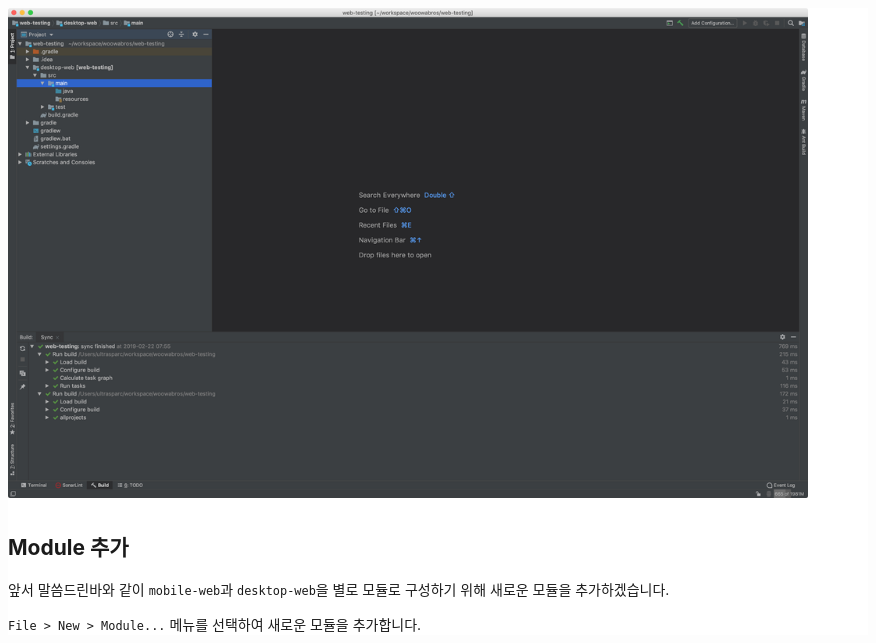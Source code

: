   <img src="/images/2019-02-23/selenide-1-05.png" style="width: 800px">
</p>

## Module 추가

앞서 말씀드린바와 같이 `mobile-web`과 `desktop-web`을 별로 모듈로 구성하기 위해 새로운 모듈을 추가하겠습니다.

`File > New > Module...` 메뉴를 선택하여 새로운 모듈을 추가합니다.

<p align="center">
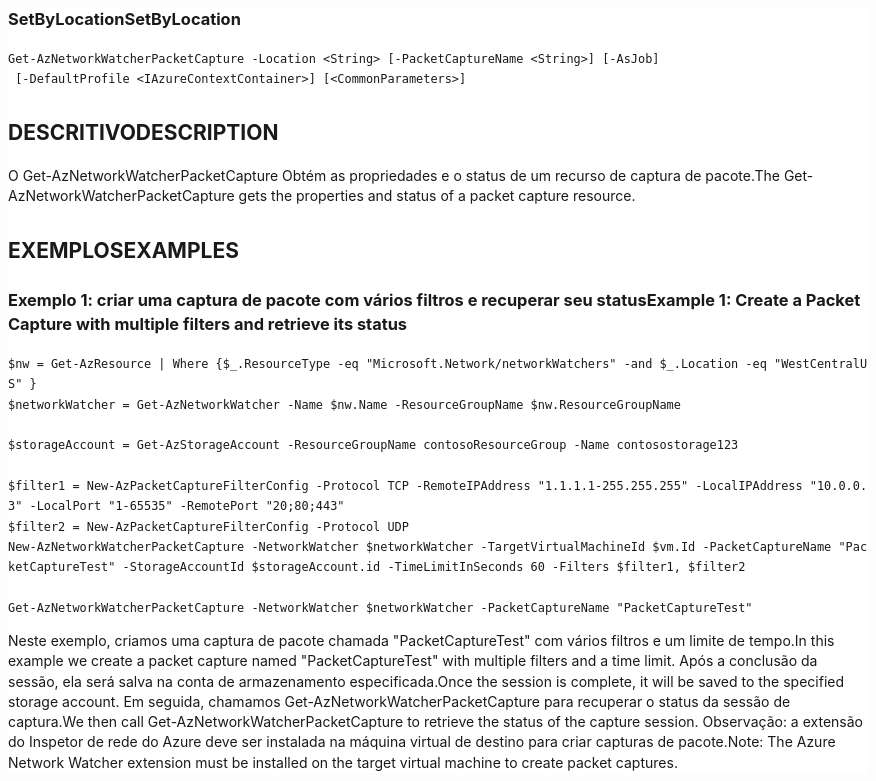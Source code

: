 ### <span data-ttu-id="240ec-107">SetByLocation</span><span class="sxs-lookup"><span data-stu-id="240ec-107">SetByLocation</span></span>
```
Get-AzNetworkWatcherPacketCapture -Location <String> [-PacketCaptureName <String>] [-AsJob]
 [-DefaultProfile <IAzureContextContainer>] [<CommonParameters>]
```

## <span data-ttu-id="240ec-108">DESCRITIVO</span><span class="sxs-lookup"><span data-stu-id="240ec-108">DESCRIPTION</span></span>
<span data-ttu-id="240ec-109">O Get-AzNetworkWatcherPacketCapture Obtém as propriedades e o status de um recurso de captura de pacote.</span><span class="sxs-lookup"><span data-stu-id="240ec-109">The Get-AzNetworkWatcherPacketCapture gets the properties and status of a packet capture resource.</span></span>

## <span data-ttu-id="240ec-110">EXEMPLOS</span><span class="sxs-lookup"><span data-stu-id="240ec-110">EXAMPLES</span></span>

### <span data-ttu-id="240ec-111">Exemplo 1: criar uma captura de pacote com vários filtros e recuperar seu status</span><span class="sxs-lookup"><span data-stu-id="240ec-111">Example 1: Create a Packet Capture with multiple filters and retrieve its status</span></span>
```
$nw = Get-AzResource | Where {$_.ResourceType -eq "Microsoft.Network/networkWatchers" -and $_.Location -eq "WestCentralUS" } 
$networkWatcher = Get-AzNetworkWatcher -Name $nw.Name -ResourceGroupName $nw.ResourceGroupName 

$storageAccount = Get-AzStorageAccount -ResourceGroupName contosoResourceGroup -Name contosostorage123

$filter1 = New-AzPacketCaptureFilterConfig -Protocol TCP -RemoteIPAddress "1.1.1.1-255.255.255" -LocalIPAddress "10.0.0.3" -LocalPort "1-65535" -RemotePort "20;80;443"
$filter2 = New-AzPacketCaptureFilterConfig -Protocol UDP 
New-AzNetworkWatcherPacketCapture -NetworkWatcher $networkWatcher -TargetVirtualMachineId $vm.Id -PacketCaptureName "PacketCaptureTest" -StorageAccountId $storageAccount.id -TimeLimitInSeconds 60 -Filters $filter1, $filter2

Get-AzNetworkWatcherPacketCapture -NetworkWatcher $networkWatcher -PacketCaptureName "PacketCaptureTest"
```

<span data-ttu-id="240ec-112">Neste exemplo, criamos uma captura de pacote chamada "PacketCaptureTest" com vários filtros e um limite de tempo.</span><span class="sxs-lookup"><span data-stu-id="240ec-112">In this example we create a packet capture named "PacketCaptureTest" with multiple filters and a time limit.</span></span> <span data-ttu-id="240ec-113">Após a conclusão da sessão, ela será salva na conta de armazenamento especificada.</span><span class="sxs-lookup"><span data-stu-id="240ec-113">Once the session is complete, it will be saved to the specified storage account.</span></span> <span data-ttu-id="240ec-114">Em seguida, chamamos Get-AzNetworkWatcherPacketCapture para recuperar o status da sessão de captura.</span><span class="sxs-lookup"><span data-stu-id="240ec-114">We then call Get-AzNetworkWatcherPacketCapture to retrieve the status of the capture session.</span></span> <span data-ttu-id="240ec-115">Observação: a extensão do Inspetor de rede do Azure deve ser instalada na máquina virtual de destino para criar capturas de pacote.</span><span class="sxs-lookup"><span data-stu-id="240ec-115">Note: The Azure Network Watcher extension must be installed on the target virtual machine to create packet captures.</span></span>

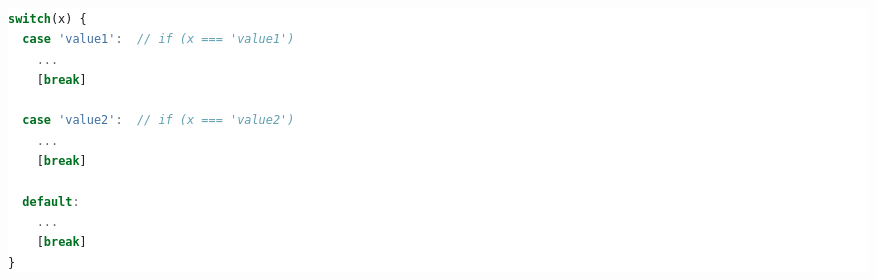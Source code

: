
   ```jsx
  switch(x) {
    case 'value1':  // if (x === 'value1')
      ...
      [break]

    case 'value2':  // if (x === 'value2')
      ...
      [break]

    default:
      ...
      [break]
  }
  ```
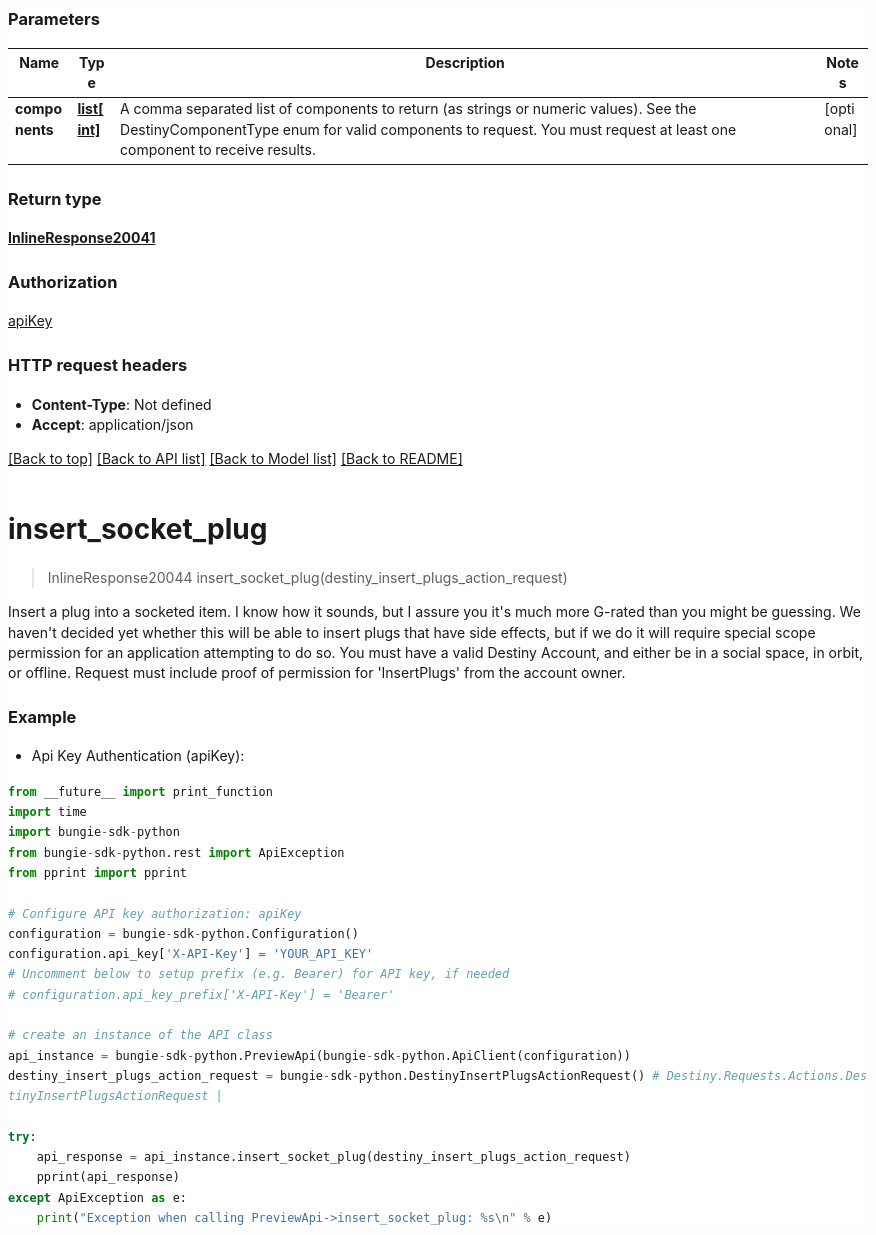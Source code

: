 ### Parameters

Name | Type | Description  | Notes
------------- | ------------- | ------------- | -------------
 **components** | [**list[int]**](int.md)| A comma separated list of components to return (as strings or numeric values). See the DestinyComponentType enum for valid components to request. You must request at least one component to receive results. | [optional] 

### Return type

[**InlineResponse20041**](InlineResponse20041.md)

### Authorization

[apiKey](../README.md#apiKey)

### HTTP request headers

 - **Content-Type**: Not defined
 - **Accept**: application/json

[[Back to top]](#) [[Back to API list]](../README.md#documentation-for-api-endpoints) [[Back to Model list]](../README.md#documentation-for-models) [[Back to README]](../README.md)

# **insert_socket_plug**
> InlineResponse20044 insert_socket_plug(destiny_insert_plugs_action_request)



Insert a plug into a socketed item. I know how it sounds, but I assure you it's much more G-rated than you might be guessing. We haven't decided yet whether this will be able to insert plugs that have side effects, but if we do it will require special scope permission for an application attempting to do so. You must have a valid Destiny Account, and either be in a social space, in orbit, or offline. Request must include proof of permission for 'InsertPlugs' from the account owner.

### Example

* Api Key Authentication (apiKey): 
```python
from __future__ import print_function
import time
import bungie-sdk-python
from bungie-sdk-python.rest import ApiException
from pprint import pprint

# Configure API key authorization: apiKey
configuration = bungie-sdk-python.Configuration()
configuration.api_key['X-API-Key'] = 'YOUR_API_KEY'
# Uncomment below to setup prefix (e.g. Bearer) for API key, if needed
# configuration.api_key_prefix['X-API-Key'] = 'Bearer'

# create an instance of the API class
api_instance = bungie-sdk-python.PreviewApi(bungie-sdk-python.ApiClient(configuration))
destiny_insert_plugs_action_request = bungie-sdk-python.DestinyInsertPlugsActionRequest() # Destiny.Requests.Actions.DestinyInsertPlugsActionRequest | 

try:
    api_response = api_instance.insert_socket_plug(destiny_insert_plugs_action_request)
    pprint(api_response)
except ApiException as e:
    print("Exception when calling PreviewApi->insert_socket_plug: %s\n" % e)
```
################
> **YOUR OBJECTIVE**
Needed here is a verbatim copy of the data from the first line through the line with "retrieve its status</span></span>", without pictures.

> **TASK RESPONSE**
Source code

:   <img src="/images/2019-02-23/selenide-1-05.png" style="width: 800px">
</p>

## Module 추가

앞서 말씀드린바와 같이 `mobile-web`과 `desktop-web`을 별로 모듈로 구성하기 위해 새로운 모듈을 추가하겠습니다.

`File > New > Module...` 메뉴를 선택하여 새로운 모듈을 추가합니다.

<p align="center">
Source code

: ### <span data-ttu-id="240ec-107">SetByLocation</span><span class="sxs-lookup"><span data-stu-id="240ec-107">SetByLocation</span></span>
```
Get-AzNetworkWatcherPacketCapture -Location <String> [-PacketCaptureName <String>] [-AsJob]
 [-DefaultProfile <IAzureContextContainer>] [<CommonParameters>]
```

## <span data-ttu-id="240ec-108">DESCRITIVO</span><span class="sxs-lookup"><span data-stu-id="240ec-108">DESCRIPTION</span></span>
<span data-ttu-id="240ec-109">O Get-AzNetworkWatcherPacketCapture Obtém as propriedades e o status de um recurso de captura de pacote.</span><span class="sxs-lookup"><span data-stu-id="240ec-109">The Get-AzNetworkWatcherPacketCapture gets the properties and status of a packet capture resource.</span></span>

## <span data-ttu-id="240ec-110">EXEMPLOS</span><span class="sxs-lookup"><span data-stu-id="240ec-110">EXAMPLES</span></span>

### <span data-ttu-id="240ec-111">Exemplo 1: criar uma captura de pacote com vários filtros e recuperar seu status</span><span class="sxs-lookup"><span data-stu-id="240ec-111">Example 1: Create a Packet Capture with multiple filters and retrieve its status</span></span>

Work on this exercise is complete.